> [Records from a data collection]

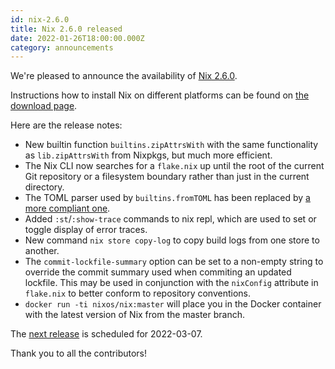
 ```yaml
---
id: nix-2.6.0
title: Nix 2.6.0 released
date: 2022-01-26T18:00:00.000Z
category: announcements
---
```

We're pleased to announce the availability of [Nix 2.6.0](https://releases.nixos.org/?prefix=nix/nix-2.6.0/).

Instructions how to install Nix on different platforms can be found on [the download page](/download).

Here are the release notes:

*   New builtin function `builtins.zipAttrsWith` with the same functionality as `lib.zipAttrsWith` from Nixpkgs, but much more efficient.
*   The Nix CLI now searches for a `flake.nix` up until the root of the current Git repository or a filesystem boundary rather than just in the current directory.
*   The TOML parser used by `builtins.fromTOML` has been replaced by [a more compliant one](https://github.com/ToruNiina/toml11).
*   Added `:st`/`:show-trace` commands to nix repl, which are used to set or toggle display of error traces.
*   New command `nix store copy-log` to copy build logs from one store to another.
*   The `commit-lockfile-summary` option can be set to a non-empty string to override the commit summary used when commiting an updated lockfile. This may be used in conjunction with the `nixConfig` attribute in `flake.nix` to better conform to repository conventions.
*   `docker run -ti nixos/nix:master` will place you in the Docker container with the latest version of Nix from the master branch.

The [next release](https://github.com/NixOS/nix/milestone/15) is scheduled for 2022-03-07.

Thank you to all the contributors!
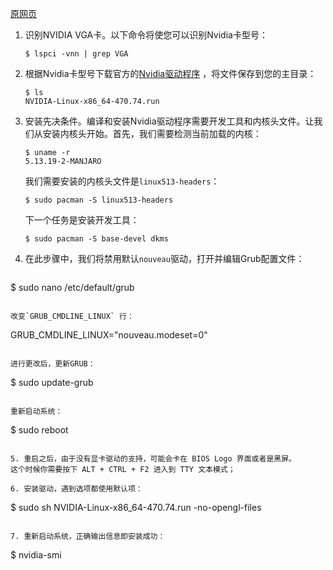 [原网页](https://ubuntuqa.com/article/10488.html])

1. 识别NVIDIA VGA卡。以下命令将使您可以识别Nvidia卡型号：

   ```
   $ lspci -vnn | grep VGA
   ```

2. 根据Nvidia卡型号下载官方的[Nvidia驱动程序](https://www.nvidia.com/download/index.aspx?lang=cn) ，将文件保存到您的主目录：

   ```
   $ ls
   NVIDIA-Linux-x86_64-470.74.run
   ```

3. 安装先决条件。编译和安装Nvidia驱动程序需要开发工具和内核头文件。让我们从安装内核头开始。首先，我们需要检测当前加载的内核：

   ```
   $ uname -r
   5.13.19-2-MANJARO
   ```

   我们需要安装的内核头文件是`linux513-headers`：

   ```
   $ sudo pacman -S linux513-headers
   ```

   下一个任务是安装开发工具：

   ```
   $ sudo pacman -S base-devel dkms
   ```

4. 在此步骤中，我们将禁用默认`nouveau`驱动，打开并编辑Grub配置文件：

   ```
$ sudo nano /etc/default/grub
   ```

   改变`GRUB_CMDLINE_LINUX` 行：
   
   ```
GRUB_CMDLINE_LINUX="nouveau.modeset=0"
   ```

   进行更改后，更新GRUB：
   
   ```
$ sudo update-grub
   ```

   重新启动系统：
   
   ```
$ sudo reboot
   ```

5. 重启之后，由于没有显卡驱动的支持，可能会卡在 BIOS Logo 界面或者是黑屏。
   这个时候你需要按下 ALT + CTRL + F2 进入到 TTY 文本模式；
   
6. 安装驱动，遇到选项都使用默认项：

   ```
$ sudo sh NVIDIA-Linux-x86_64-470.74.run -no-opengl-files
   ```

7. 重新启动系统，正确输出信息即安装成功：

   ```
   $ nvidia-smi
   ```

> [Exercise] Would you give the entries above again verbatim, omitting the images they contain?

> [Written response]
 ```yaml
---
id: nix-2.6.0
title: Nix 2.6.0 released
date: 2022-01-26T18:00:00.000Z
category: announcements
---
```

We're pleased to announce the availability of [Nix 2.6.0](https://releases.nixos.org/?prefix=nix/nix-2.6.0/).

Instructions how to install Nix on different platforms can be found on [the download page](/download).

Here are the release notes:

*   New builtin function `builtins.zipAttrsWith` with the same functionality as `lib.zipAttrsWith` from Nixpkgs, but much more efficient.
*   The Nix CLI now searches for a `flake.nix` up until the root of the current Git repository or a filesystem boundary rather than just in the current directory.
*   The TOML parser used by `builtins.fromTOML` has been replaced by [a more compliant one](https://github.com/ToruNiina/toml11).
*   Added `:st`/`:show-trace` commands to nix repl, which are used to set or toggle display of error traces.
*   New command `nix store copy-log` to copy build logs from one store to another.
*   The `commit-lockfile-summary` option can be set to a non-empty string to override the commit summary used when commiting an updated lockfile. This may be used in conjunction with the `nixConfig` attribute in `flake.nix` to better conform to repository conventions.
*   `docker run -ti nixos/nix:master` will place you in the Docker container with the latest version of Nix from the master branch.

The [next release](https://github.com/NixOS/nix/milestone/15) is scheduled for 2022-03-07.

Thank you to all the contributors!
 [原网页](https://ubuntuqa.com/article/10488.html])

1. 识别NVIDIA VGA卡。以下命令将使您可以识别Nvidia卡型号：

   ```
   $ lspci -vnn | grep VGA
   ```

2. 根据Nvidia卡型号下载官方的[Nvidia驱动程序](https://www.nvidia.com/download/index.aspx?lang=cn) ，将文件保存到您的主目录：

   ```
   $ ls
   NVIDIA-Linux-x86_64-470.74.run
   ```

3. 安装先决条件。编译和安装Nvidia驱动程序需要开发工具和内核头文件。让我们从安装内核头开始。首先，我们需要检测当前加载的内核：

   ```
   $ uname -r
   5.13.19-2-MANJARO
   ```

   我们需要安装的内核头文件是`linux513-headers`：

   ```
   $ sudo pacman -S linux513-headers
   ```

   下一个任务是安装开发工具：

   ```
   $ sudo pacman -S base-devel dkms
   ```

4. 在此步骤中，我们将禁用默认`nouveau`驱动，打开并编辑Grub配置文件：

   ```
$ sudo nano /etc/default/grub
   ```

   改变`GRUB_CMDLINE_LINUX` 行：
   
   ```
GRUB_CMDLINE_LINUX="nouveau.modeset=0"
   ```

   进行更改后，更新GRUB：
   
   ```
$ sudo update-grub
   ```

   重新启动系统：
   
   ```
$ sudo reboot
   ```

5. 重启之后，由于没有显卡驱动的支持，可能会卡在 BIOS Logo 界面或者是黑屏。
   这个时候你需要按下 ALT + CTRL + F2 进入到 TTY 文本模式；
   
6. 安装驱动，遇到选项都使用默认项：

   ```
$ sudo sh NVIDIA-Linux-x86_64-470.74.run -no-opengl-files
   ```

7. 重新启动系统，正确输出信息即安装成功：

   ```
   $ nvidia-smi
   ```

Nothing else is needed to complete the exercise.